Amazon.co.uk
The Oxford Companion to Western Art is an immensely impressive and exhaustive reference guide to Western art, from Abstract Art to Emile Zola. It contains over 2,600 entries, including detailed information on over 1,700 artists from the classical period to the late 20th century, as well as 49 special feature articles on topics such as Colour, Perspective, and Drawing, plus key movements such as Renaissance and Cubism.
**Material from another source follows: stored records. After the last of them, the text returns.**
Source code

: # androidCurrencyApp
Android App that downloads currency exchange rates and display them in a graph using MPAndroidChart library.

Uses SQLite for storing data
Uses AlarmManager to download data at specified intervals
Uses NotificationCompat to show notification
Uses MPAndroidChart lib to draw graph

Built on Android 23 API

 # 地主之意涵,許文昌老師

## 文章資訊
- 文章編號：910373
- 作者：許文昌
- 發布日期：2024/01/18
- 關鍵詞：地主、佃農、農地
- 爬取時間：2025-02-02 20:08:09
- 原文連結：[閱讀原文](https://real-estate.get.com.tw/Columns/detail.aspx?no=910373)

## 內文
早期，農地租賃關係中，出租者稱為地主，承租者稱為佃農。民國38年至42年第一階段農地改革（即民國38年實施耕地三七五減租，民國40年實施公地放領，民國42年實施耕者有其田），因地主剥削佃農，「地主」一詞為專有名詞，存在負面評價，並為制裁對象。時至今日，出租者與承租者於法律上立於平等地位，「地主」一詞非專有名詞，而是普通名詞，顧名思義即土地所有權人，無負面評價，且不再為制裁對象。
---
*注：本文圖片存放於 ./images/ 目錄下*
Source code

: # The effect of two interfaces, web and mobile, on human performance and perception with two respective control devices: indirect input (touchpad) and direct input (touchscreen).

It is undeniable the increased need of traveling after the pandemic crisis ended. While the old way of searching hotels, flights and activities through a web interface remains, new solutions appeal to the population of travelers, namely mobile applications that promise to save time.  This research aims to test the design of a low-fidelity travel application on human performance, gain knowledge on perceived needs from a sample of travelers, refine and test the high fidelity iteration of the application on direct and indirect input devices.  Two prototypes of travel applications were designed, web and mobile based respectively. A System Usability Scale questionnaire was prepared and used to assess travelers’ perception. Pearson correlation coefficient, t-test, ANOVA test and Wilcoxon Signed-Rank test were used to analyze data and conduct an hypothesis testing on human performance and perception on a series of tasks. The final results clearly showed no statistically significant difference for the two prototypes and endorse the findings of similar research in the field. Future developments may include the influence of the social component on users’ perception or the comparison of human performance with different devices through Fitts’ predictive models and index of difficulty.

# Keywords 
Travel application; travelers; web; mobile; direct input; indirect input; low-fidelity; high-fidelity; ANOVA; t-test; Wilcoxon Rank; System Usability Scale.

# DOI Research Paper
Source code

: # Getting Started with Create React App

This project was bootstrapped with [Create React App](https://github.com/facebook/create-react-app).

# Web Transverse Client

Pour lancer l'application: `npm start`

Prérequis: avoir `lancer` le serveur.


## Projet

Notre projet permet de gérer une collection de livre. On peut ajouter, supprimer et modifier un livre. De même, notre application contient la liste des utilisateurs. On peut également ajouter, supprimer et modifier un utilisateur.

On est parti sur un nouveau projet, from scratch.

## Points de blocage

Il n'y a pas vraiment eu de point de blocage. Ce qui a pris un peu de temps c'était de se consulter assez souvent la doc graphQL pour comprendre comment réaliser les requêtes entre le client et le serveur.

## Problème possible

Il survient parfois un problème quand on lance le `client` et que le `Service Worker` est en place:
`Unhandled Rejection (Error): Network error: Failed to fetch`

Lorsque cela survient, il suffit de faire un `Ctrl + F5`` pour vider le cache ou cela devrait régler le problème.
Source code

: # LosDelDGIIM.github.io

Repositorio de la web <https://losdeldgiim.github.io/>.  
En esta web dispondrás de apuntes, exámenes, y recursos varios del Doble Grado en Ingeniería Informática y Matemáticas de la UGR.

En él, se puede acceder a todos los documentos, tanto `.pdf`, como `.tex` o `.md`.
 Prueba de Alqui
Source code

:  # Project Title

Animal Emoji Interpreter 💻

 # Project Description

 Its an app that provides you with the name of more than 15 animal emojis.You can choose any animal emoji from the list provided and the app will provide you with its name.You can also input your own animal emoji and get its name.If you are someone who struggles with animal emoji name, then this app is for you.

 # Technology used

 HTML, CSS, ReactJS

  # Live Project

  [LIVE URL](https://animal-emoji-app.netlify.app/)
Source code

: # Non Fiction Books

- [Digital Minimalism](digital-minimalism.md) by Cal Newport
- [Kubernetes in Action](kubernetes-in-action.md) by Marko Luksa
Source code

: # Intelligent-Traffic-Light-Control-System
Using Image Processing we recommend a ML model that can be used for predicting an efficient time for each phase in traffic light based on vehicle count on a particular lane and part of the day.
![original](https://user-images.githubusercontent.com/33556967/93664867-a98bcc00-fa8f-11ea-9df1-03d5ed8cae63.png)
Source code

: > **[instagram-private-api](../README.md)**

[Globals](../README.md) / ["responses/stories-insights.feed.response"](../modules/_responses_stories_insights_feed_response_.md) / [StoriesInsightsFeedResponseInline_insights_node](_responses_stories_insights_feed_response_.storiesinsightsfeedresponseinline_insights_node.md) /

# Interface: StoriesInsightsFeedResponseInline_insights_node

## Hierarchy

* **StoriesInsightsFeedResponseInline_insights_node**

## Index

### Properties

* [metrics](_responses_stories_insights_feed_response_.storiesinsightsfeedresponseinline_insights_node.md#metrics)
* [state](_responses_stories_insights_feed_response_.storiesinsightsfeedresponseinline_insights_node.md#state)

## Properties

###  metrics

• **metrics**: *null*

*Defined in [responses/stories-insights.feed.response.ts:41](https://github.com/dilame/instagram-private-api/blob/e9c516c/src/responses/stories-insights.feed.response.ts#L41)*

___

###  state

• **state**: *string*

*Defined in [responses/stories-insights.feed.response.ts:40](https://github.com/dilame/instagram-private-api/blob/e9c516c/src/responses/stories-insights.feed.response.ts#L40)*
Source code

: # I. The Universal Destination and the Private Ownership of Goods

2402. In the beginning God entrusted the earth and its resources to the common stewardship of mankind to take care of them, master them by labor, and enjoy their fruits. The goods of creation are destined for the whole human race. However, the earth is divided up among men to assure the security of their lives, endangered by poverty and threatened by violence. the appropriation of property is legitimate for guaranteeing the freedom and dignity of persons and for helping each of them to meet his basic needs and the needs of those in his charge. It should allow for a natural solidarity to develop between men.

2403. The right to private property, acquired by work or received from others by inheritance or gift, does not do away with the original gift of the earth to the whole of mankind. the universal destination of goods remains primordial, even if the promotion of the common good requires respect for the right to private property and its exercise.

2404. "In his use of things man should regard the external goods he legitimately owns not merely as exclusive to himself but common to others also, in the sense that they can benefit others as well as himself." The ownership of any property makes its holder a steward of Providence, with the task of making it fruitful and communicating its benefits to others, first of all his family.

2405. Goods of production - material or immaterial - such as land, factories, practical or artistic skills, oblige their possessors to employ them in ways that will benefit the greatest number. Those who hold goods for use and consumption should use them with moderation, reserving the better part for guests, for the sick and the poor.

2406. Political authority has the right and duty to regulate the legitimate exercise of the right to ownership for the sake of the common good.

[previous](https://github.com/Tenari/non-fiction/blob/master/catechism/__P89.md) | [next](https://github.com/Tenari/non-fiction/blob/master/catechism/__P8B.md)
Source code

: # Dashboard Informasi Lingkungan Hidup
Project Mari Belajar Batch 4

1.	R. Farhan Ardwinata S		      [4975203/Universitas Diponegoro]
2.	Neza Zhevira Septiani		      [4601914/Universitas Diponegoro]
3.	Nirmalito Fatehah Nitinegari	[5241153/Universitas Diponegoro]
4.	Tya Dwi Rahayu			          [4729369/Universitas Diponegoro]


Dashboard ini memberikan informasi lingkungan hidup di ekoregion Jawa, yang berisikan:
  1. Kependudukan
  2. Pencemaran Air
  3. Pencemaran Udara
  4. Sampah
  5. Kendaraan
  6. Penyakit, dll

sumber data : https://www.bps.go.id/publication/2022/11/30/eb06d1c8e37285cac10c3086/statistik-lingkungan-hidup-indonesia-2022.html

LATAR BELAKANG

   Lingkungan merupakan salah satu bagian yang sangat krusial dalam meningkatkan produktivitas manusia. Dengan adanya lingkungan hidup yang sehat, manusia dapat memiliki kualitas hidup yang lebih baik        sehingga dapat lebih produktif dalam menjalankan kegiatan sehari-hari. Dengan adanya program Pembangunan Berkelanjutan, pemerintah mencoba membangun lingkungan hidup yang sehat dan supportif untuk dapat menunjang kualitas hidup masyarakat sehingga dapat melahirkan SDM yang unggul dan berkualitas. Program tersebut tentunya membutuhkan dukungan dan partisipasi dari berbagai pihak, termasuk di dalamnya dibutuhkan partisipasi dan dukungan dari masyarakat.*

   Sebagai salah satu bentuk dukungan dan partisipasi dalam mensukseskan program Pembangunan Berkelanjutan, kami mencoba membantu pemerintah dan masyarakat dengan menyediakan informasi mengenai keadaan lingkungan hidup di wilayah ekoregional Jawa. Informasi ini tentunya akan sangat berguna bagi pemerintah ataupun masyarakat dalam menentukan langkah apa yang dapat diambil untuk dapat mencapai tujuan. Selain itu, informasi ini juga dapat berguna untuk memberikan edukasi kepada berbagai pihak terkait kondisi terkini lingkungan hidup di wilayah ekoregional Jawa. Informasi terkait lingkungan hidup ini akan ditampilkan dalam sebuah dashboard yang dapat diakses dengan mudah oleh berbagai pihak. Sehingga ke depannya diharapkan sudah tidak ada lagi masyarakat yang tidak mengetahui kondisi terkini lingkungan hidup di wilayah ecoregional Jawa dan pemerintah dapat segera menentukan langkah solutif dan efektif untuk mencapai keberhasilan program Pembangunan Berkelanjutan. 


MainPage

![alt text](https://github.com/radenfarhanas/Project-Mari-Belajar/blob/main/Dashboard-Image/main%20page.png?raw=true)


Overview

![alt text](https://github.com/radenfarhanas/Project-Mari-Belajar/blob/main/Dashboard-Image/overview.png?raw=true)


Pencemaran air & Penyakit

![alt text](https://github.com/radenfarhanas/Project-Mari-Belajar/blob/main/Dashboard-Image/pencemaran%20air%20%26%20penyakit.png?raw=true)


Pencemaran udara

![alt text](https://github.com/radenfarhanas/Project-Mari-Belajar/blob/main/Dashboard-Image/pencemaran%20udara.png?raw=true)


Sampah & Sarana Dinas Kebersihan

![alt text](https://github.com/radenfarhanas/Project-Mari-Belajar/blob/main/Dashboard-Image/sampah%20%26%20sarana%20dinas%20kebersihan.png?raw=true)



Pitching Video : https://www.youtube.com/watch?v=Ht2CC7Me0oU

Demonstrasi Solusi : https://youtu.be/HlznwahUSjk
The editor, Hugh Brigstocke and his team of over a hundred internationally renowned art historians, have radically overhauled Harold Osborne's Oxford Companion to Art, first published in 1970. Brigstocke has focused specifically on Western art, covering painting, sculpture, and the graphic arts produced by "all cultures speaking a European language". Architecture and non-Western art are not included, which allows for greater scope on newer subjects. The Companion is aimed at those who would like to "look for biographical details about artists and to need contextual information on patronage, collecting, and changing aspects of taste". The entries are detailed but accessible, and supplemented by 48 pages of colour illustrations (although for a book of this scope more pictures would have been helpful). Particularly valuable are the more indefinable entries on major cities, museums, and movements, and the incorporation of new developments within art history, such as expanded entries on patronage, collecting, medieval illuminations, Baroque art, and more recent developments within modern art. Both its scholarship and presentation will ensure that The Oxford Companion to Western Art will be an indispensable reference book on Western art for many years to come. --Jerry Brotton
From Library Journal
A partial successor to the 1970 Oxford Companion to Art, this title limits itself to European-language cultures, dropping architecture and non-Western subjects. The 2600 signed entries generally range in length from 100 to 1000-plus words (and are occasionally longer), and they include artist, historian, theorist, and patron biographies as well as entries on institutions, cities and museums, styles, movements, and art historical theory and methodology. Most entries have at least one bibliographical reference and are longer than those in The Oxford Dictionary of Art (LJ 9/15/97), which includes 3000 entries but otherwise appears comparable to this title in scope. Reflecting the methodological growth of art history and changes in topics of study since the first title was published, this book offers more coverage of the Baroque, manuscript illumination, and 19th- and 20th-century art. Established living artists are included. Editor Brigstocke, a Paul Mellon Research Fellow at the British School in Rome, included unchanged some of the technical and aesthetic essays by Harold Osborne, editor of the 1970 title, but this is essentially a new work. Most of the 100 contributors are British, which slightly colors the selections and some of the entries, and the plates are "tasters" not related to specific entries. As with any work of this scope, there are inevitable omissions and occasional errors of fact, but this title essentially accomplishes its goals and is recommended for all collections looking for an in-depth work on Western art. Jack Perry Brown, Art Inst. of Chicago Libs.